[Work to be completed]:
In the records below, find each line holding the word "chap" and copy it.

[Extracted records]:

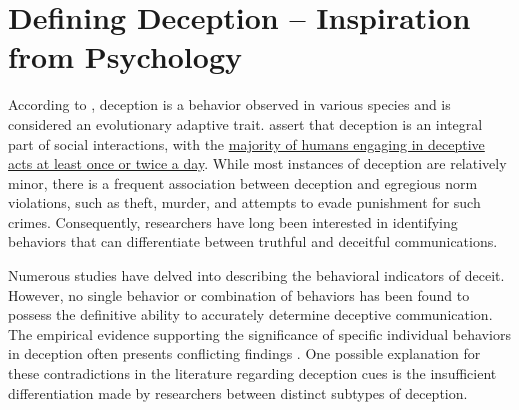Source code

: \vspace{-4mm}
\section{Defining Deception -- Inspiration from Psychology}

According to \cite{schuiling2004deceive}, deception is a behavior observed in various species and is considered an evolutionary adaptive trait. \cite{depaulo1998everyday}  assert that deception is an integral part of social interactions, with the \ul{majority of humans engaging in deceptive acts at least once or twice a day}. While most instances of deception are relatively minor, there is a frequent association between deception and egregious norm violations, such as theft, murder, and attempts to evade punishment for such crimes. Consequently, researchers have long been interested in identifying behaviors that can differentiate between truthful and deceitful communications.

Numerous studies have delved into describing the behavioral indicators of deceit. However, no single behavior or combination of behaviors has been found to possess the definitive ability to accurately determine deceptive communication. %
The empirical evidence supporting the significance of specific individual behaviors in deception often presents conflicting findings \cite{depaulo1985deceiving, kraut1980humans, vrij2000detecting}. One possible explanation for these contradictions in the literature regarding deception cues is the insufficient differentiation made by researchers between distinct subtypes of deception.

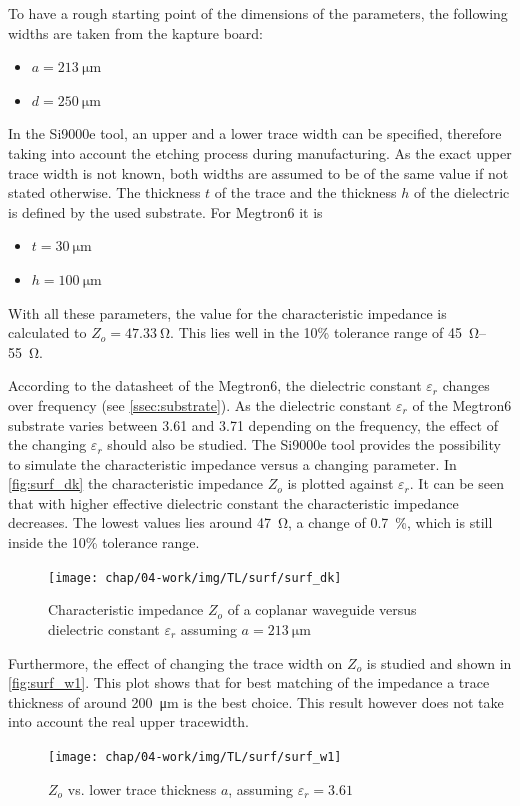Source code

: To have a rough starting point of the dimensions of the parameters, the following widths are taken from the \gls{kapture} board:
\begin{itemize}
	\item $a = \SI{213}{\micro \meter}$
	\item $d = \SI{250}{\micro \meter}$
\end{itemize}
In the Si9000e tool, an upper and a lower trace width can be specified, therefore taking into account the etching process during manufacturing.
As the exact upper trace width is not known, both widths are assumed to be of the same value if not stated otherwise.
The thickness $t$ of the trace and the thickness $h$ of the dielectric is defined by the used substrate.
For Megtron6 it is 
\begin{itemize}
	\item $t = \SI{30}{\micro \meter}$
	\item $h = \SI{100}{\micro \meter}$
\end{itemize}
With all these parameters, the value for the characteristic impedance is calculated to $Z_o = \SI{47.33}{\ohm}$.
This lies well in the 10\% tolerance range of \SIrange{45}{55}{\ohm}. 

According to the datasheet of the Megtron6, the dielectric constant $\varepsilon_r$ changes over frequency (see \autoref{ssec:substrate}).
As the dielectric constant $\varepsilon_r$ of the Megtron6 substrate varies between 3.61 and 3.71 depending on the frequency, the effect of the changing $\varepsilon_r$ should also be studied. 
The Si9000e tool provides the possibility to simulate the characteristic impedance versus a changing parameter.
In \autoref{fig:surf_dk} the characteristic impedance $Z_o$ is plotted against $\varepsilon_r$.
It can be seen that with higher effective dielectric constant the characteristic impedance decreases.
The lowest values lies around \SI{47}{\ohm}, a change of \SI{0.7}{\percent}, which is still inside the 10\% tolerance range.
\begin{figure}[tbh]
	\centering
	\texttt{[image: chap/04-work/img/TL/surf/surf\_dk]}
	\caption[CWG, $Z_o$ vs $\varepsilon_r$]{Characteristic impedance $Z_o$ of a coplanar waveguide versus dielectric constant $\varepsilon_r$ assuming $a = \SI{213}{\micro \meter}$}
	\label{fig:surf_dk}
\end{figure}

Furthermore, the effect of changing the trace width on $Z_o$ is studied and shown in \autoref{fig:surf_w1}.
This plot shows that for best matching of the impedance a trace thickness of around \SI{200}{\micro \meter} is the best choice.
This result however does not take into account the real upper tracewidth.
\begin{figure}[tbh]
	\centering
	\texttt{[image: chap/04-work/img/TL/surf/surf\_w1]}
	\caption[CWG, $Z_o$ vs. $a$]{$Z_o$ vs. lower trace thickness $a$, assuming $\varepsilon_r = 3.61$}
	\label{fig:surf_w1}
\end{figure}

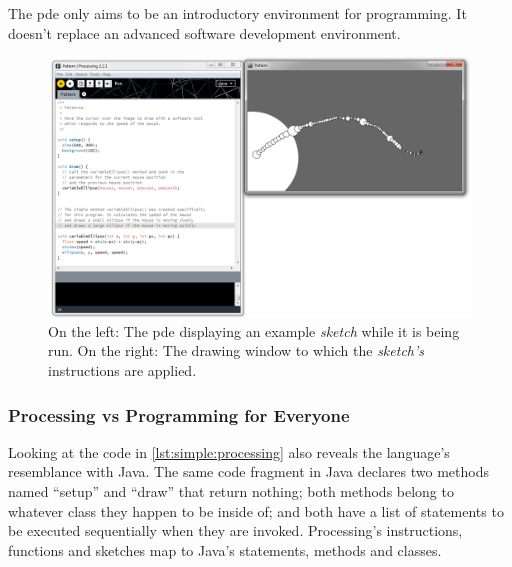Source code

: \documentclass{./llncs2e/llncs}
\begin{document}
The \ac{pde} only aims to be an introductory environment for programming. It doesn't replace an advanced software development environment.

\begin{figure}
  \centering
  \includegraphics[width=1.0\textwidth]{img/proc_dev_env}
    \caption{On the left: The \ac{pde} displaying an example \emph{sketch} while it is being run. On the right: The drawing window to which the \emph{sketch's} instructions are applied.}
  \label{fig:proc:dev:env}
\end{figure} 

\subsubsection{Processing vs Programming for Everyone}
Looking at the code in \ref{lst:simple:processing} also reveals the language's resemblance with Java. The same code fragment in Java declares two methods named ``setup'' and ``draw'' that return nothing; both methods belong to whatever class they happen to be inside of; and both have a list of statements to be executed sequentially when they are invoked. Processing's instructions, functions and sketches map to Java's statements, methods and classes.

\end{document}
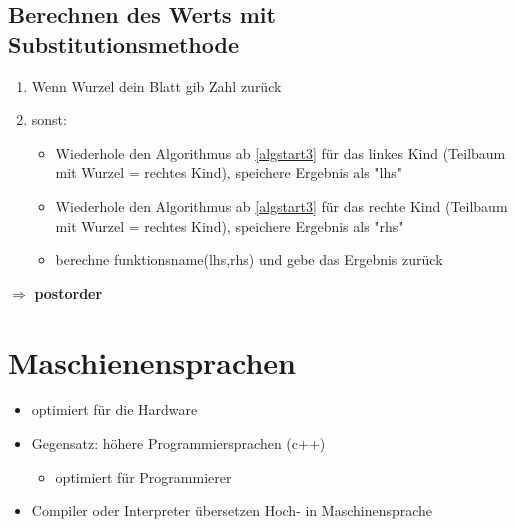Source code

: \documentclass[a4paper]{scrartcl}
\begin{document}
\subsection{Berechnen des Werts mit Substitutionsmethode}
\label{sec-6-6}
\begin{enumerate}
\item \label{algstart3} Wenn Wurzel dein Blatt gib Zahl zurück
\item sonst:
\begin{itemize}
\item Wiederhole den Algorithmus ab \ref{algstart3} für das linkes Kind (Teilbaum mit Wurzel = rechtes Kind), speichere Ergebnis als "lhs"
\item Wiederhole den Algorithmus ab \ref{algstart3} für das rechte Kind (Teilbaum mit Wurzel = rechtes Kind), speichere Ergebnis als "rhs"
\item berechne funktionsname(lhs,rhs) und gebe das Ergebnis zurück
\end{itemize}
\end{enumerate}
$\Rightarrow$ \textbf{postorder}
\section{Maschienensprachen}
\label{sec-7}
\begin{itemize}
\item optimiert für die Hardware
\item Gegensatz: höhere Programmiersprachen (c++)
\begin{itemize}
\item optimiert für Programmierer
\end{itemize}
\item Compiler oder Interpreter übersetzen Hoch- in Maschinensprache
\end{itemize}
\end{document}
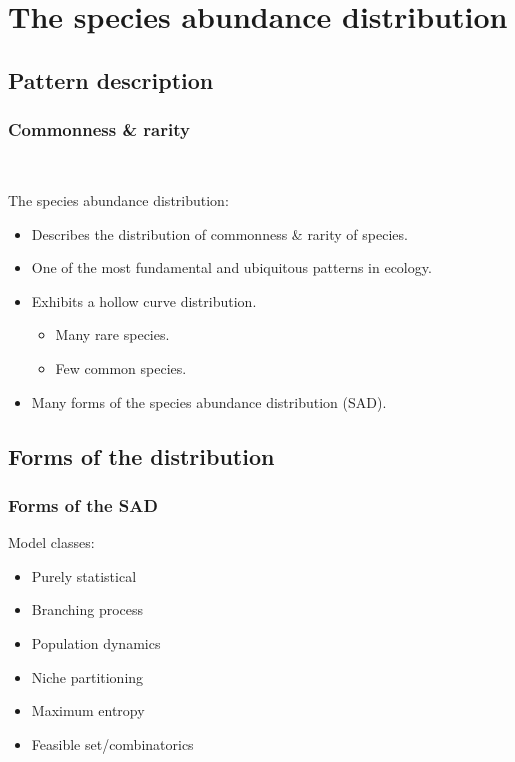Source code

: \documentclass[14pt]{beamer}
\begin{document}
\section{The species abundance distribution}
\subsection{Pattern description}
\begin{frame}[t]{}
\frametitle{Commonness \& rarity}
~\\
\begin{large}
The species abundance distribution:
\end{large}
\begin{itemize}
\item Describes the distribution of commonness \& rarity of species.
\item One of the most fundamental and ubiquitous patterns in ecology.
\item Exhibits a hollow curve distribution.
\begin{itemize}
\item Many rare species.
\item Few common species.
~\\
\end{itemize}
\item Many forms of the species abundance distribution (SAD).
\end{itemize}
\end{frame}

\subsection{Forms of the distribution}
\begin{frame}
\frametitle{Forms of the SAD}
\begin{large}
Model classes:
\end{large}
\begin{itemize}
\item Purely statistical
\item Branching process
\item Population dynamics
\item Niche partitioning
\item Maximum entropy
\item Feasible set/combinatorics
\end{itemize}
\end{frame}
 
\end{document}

[Output for this exercise]:
	\texttt{[image: chap/04-work/img/TL/surf/surf\_dk]}
	\texttt{[image: chap/04-work/img/TL/surf/surf\_w1]}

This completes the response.